→ **Instructions for the task**
With the images left out, print every entry that follows exactly.

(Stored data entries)
###
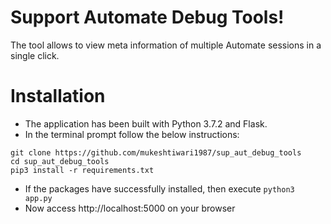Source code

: # Support Automate Debug Tools!

The tool allows to view meta information of multiple Automate sessions in a single click.

# Installation

- The application has been built with Python 3.7.2 and Flask.
- In the terminal prompt follow the below instructions:
```
git clone https://github.com/mukeshtiwari1987/sup_aut_debug_tools
cd sup_aut_debug_tools
pip3 install -r requirements.txt
```
- If the packages have successfully installed, then execute `python3 app.py`
- Now access http://localhost:5000 on your browser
###
→ **Response**
Source code

: # Support Automate Debug Tools!

The tool allows to view meta information of multiple Automate sessions in a single click.

# Installation

- The application has been built with Python 3.7.2 and Flask.
- In the terminal prompt follow the below instructions:
```
git clone https://github.com/mukeshtiwari1987/sup_aut_debug_tools
cd sup_aut_debug_tools
pip3 install -r requirements.txt
```
- If the packages have successfully installed, then execute `python3 app.py`
- Now access http://localhost:5000 on your browser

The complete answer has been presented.